**Entries supplied:**

%%

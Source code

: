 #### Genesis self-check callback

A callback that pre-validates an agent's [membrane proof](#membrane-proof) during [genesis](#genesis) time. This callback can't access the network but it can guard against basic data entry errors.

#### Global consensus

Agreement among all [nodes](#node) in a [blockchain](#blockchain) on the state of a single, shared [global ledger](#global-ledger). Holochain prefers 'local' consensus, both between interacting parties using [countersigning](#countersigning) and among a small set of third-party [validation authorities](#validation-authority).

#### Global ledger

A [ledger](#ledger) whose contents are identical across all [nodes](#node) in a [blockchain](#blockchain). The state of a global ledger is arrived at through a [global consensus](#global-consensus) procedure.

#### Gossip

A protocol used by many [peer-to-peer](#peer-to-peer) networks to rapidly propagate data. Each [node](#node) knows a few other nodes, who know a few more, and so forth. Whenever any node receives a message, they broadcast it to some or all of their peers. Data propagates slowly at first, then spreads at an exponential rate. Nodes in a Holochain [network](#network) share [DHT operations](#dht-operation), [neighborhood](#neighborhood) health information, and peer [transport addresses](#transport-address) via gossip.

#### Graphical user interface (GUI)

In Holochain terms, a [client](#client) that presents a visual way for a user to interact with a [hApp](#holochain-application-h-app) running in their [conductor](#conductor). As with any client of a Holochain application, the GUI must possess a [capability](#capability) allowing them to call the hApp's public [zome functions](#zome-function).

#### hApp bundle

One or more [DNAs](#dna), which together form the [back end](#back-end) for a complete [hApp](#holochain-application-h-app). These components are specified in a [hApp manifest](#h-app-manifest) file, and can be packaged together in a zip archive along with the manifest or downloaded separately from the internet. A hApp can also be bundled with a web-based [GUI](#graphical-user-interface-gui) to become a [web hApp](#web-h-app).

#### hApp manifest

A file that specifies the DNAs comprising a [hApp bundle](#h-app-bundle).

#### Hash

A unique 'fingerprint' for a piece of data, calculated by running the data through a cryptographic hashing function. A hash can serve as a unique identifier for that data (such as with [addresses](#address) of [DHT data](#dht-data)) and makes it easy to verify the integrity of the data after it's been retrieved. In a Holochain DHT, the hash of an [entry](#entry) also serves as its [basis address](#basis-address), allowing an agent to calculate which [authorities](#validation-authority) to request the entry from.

%%

**Your assignment:** Take every line from the listing above that includes the word "callback" and copy it.

**Result of this exercise:**
: #### Genesis self-check callback
A callback that pre-validates an agent's [membrane proof](#membrane-proof) during [genesis](#genesis) time. This callback can't access the network but it can guard against basic data entry errors.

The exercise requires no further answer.